* [BRIEF]: Repeat the data in full and exactly. Leave the pictures out.

[Rendered images with source text]
================
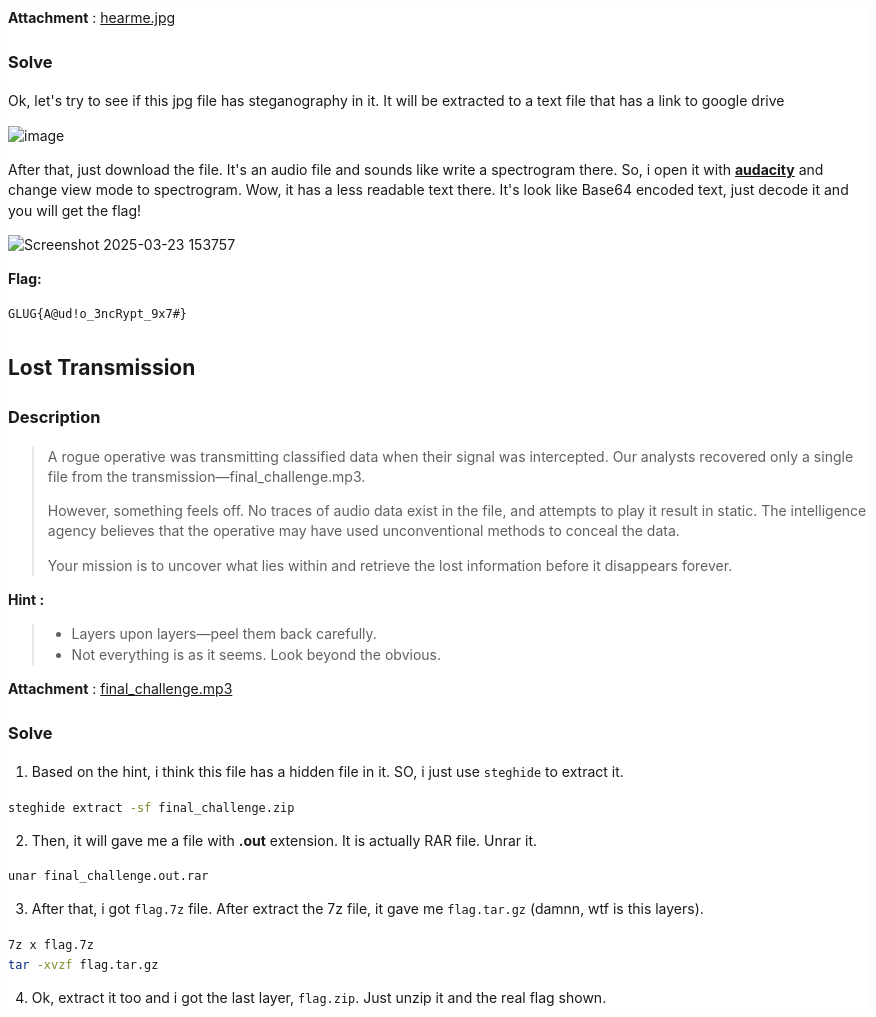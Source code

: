 **Attachment** : [hearme.jpg](./files/hearme.jpg)

### Solve
Ok, let's try to see if this jpg file has steganography in it. It will be extracted to a text file that has a link to google drive

![image](https://github.com/user-attachments/assets/c801d906-6dfc-4a15-8aa3-95eb06837a18)

After that, just download the file. It's an audio file and sounds like write a spectrogram there. So, i open it with [**audacity**](https://audacityteam.org/) and change view mode to spectrogram. Wow, it has a less readable text there. It's look like Base64 encoded text, just decode it and you will get the flag!

![Screenshot 2025-03-23 153757](https://github.com/user-attachments/assets/50dc0985-f9fa-4c0a-aec3-6bd28bea56d1)

**Flag:**
```flag
GLUG{A@ud!o_3ncRypt_9x7#}
```

## Lost Transmission
### Description
> A rogue operative was transmitting classified data when their signal was intercepted. Our analysts recovered only a single file from the transmission—final_challenge.mp3.
>
> However, something feels off. No traces of audio data exist in the file, and attempts to play it result in static. The intelligence agency believes that the operative may have used unconventional methods to conceal the data.
>
> Your mission is to uncover what lies within and retrieve the lost information before it disappears forever.

**Hint :**
> - Layers upon layers—peel them back carefully.
> - Not everything is as it seems. Look beyond the obvious.

**Attachment** : [final_challenge.mp3](./files/final_challenge.mp3)


### Solve
1. Based on the hint, i think this file has a hidden file in it. SO, i just use `steghide` to extract it. 
```sh
steghide extract -sf final_challenge.zip
```
2. Then, it will gave me a file with **.out** extension. It is actually RAR file. Unrar it. 
```sh
unar final_challenge.out.rar
```
3. After that, i got `flag.7z` file. After extract the 7z file, it gave me `flag.tar.gz` (damnn, wtf is this layers). 
```sh
7z x flag.7z
tar -xvzf flag.tar.gz
```
4. Ok, extract it too and i got the last layer, `flag.zip`. Just unzip it and the real flag shown.
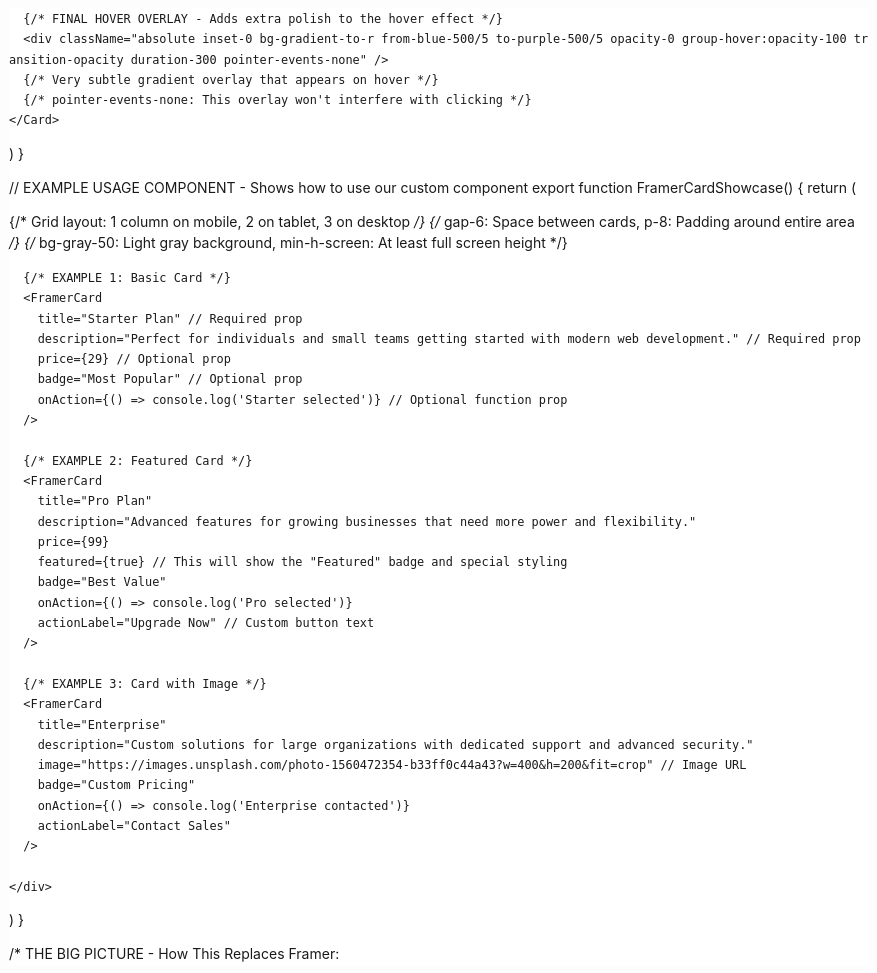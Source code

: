       {/* FINAL HOVER OVERLAY - Adds extra polish to the hover effect */}
      <div className="absolute inset-0 bg-gradient-to-r from-blue-500/5 to-purple-500/5 opacity-0 group-hover:opacity-100 transition-opacity duration-300 pointer-events-none" />
      {/* Very subtle gradient overlay that appears on hover */}
      {/* pointer-events-none: This overlay won't interfere with clicking */}
    </Card>
  )
}

// EXAMPLE USAGE COMPONENT - Shows how to use our custom component
export function FramerCardShowcase() {
  return (
    <div className="grid grid-cols-1 md:grid-cols-2 lg:grid-cols-3 gap-6 p-8 bg-gray-50 min-h-screen">
      {/* Grid layout: 1 column on mobile, 2 on tablet, 3 on desktop */}
      {/* gap-6: Space between cards, p-8: Padding around entire area */}
      {/* bg-gray-50: Light gray background, min-h-screen: At least full screen height */}
      
      {/* EXAMPLE 1: Basic Card */}
      <FramerCard
        title="Starter Plan" // Required prop
        description="Perfect for individuals and small teams getting started with modern web development." // Required prop
        price={29} // Optional prop
        badge="Most Popular" // Optional prop
        onAction={() => console.log('Starter selected')} // Optional function prop
      />
      
      {/* EXAMPLE 2: Featured Card */}
      <FramerCard
        title="Pro Plan"
        description="Advanced features for growing businesses that need more power and flexibility."
        price={99}
        featured={true} // This will show the "Featured" badge and special styling
        badge="Best Value"
        onAction={() => console.log('Pro selected')}
        actionLabel="Upgrade Now" // Custom button text
      />
      
      {/* EXAMPLE 3: Card with Image */}
      <FramerCard
        title="Enterprise"
        description="Custom solutions for large organizations with dedicated support and advanced security."
        image="https://images.unsplash.com/photo-1560472354-b33ff0c44a43?w=400&h=200&fit=crop" // Image URL
        badge="Custom Pricing"
        onAction={() => console.log('Enterprise contacted')}
        actionLabel="Contact Sales"
      />
      
    </div>
  )
}

/*
THE BIG PICTURE - How This Replaces Framer:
================
* [RESPONSE TO THE TASK]:
Source code

: **Attachment** : [hearme.jpg](./files/hearme.jpg)

### Solve
Ok, let's try to see if this jpg file has steganography in it. It will be extracted to a text file that has a link to google drive

![image](https://github.com/user-attachments/assets/c801d906-6dfc-4a15-8aa3-95eb06837a18)

After that, just download the file. It's an audio file and sounds like write a spectrogram there. So, i open it with [**audacity**](https://audacityteam.org/) and change view mode to spectrogram. Wow, it has a less readable text there. It's look like Base64 encoded text, just decode it and you will get the flag!

![Screenshot 2025-03-23 153757](https://github.com/user-attachments/assets/50dc0985-f9fa-4c0a-aec3-6bd28bea56d1)

**Flag:**
```flag
GLUG{A@ud!o_3ncRypt_9x7#}
```

## Lost Transmission
### Description
> A rogue operative was transmitting classified data when their signal was intercepted. Our analysts recovered only a single file from the transmission—final_challenge.mp3.
>
> However, something feels off. No traces of audio data exist in the file, and attempts to play it result in static. The intelligence agency believes that the operative may have used unconventional methods to conceal the data.
>
> Your mission is to uncover what lies within and retrieve the lost information before it disappears forever.

**Hint :**
> - Layers upon layers—peel them back carefully.
> - Not everything is as it seems. Look beyond the obvious.

**Attachment** : [final_challenge.mp3](./files/final_challenge.mp3)


### Solve
1. Based on the hint, i think this file has a hidden file in it. SO, i just use `steghide` to extract it. 
```sh
steghide extract -sf final_challenge.zip
```
2. Then, it will gave me a file with **.out** extension. It is actually RAR file. Unrar it. 
```sh
unar final_challenge.out.rar
```
3. After that, i got `flag.7z` file. After extract the 7z file, it gave me `flag.tar.gz` (damnn, wtf is this layers). 
```sh
7z x flag.7z
tar -xvzf flag.tar.gz
```
4. Ok, extract it too and i got the last layer, `flag.zip`. Just unzip it and the real flag shown.
Source code

:       {/* FINAL HOVER OVERLAY - Adds extra polish to the hover effect */}
      <div className="absolute inset-0 bg-gradient-to-r from-blue-500/5 to-purple-500/5 opacity-0 group-hover:opacity-100 transition-opacity duration-300 pointer-events-none" />
      {/* Very subtle gradient overlay that appears on hover */}
      {/* pointer-events-none: This overlay won't interfere with clicking */}
    </Card>
  )
}

// EXAMPLE USAGE COMPONENT - Shows how to use our custom component
export function FramerCardShowcase() {
  return (
    <div className="grid grid-cols-1 md:grid-cols-2 lg:grid-cols-3 gap-6 p-8 bg-gray-50 min-h-screen">
      {/* Grid layout: 1 column on mobile, 2 on tablet, 3 on desktop */}
      {/* gap-6: Space between cards, p-8: Padding around entire area */}
      {/* bg-gray-50: Light gray background, min-h-screen: At least full screen height */}
      
      {/* EXAMPLE 1: Basic Card */}
      <FramerCard
        title="Starter Plan" // Required prop
        description="Perfect for individuals and small teams getting started with modern web development." // Required prop
        price={29} // Optional prop
        badge="Most Popular" // Optional prop
        onAction={() => console.log('Starter selected')} // Optional function prop
      />
      
      {/* EXAMPLE 2: Featured Card */}
      <FramerCard
        title="Pro Plan"
        description="Advanced features for growing businesses that need more power and flexibility."
        price={99}
        featured={true} // This will show the "Featured" badge and special styling
        badge="Best Value"
        onAction={() => console.log('Pro selected')}
        actionLabel="Upgrade Now" // Custom button text
      />
      
      {/* EXAMPLE 3: Card with Image */}
      <FramerCard
        title="Enterprise"
        description="Custom solutions for large organizations with dedicated support and advanced security."
        image="https://images.unsplash.com/photo-1560472354-b33ff0c44a43?w=400&h=200&fit=crop" // Image URL
        badge="Custom Pricing"
        onAction={() => console.log('Enterprise contacted')}
        actionLabel="Contact Sales"
      />
      
    </div>
  )
}

/*
THE BIG PICTURE - How This Replaces Framer:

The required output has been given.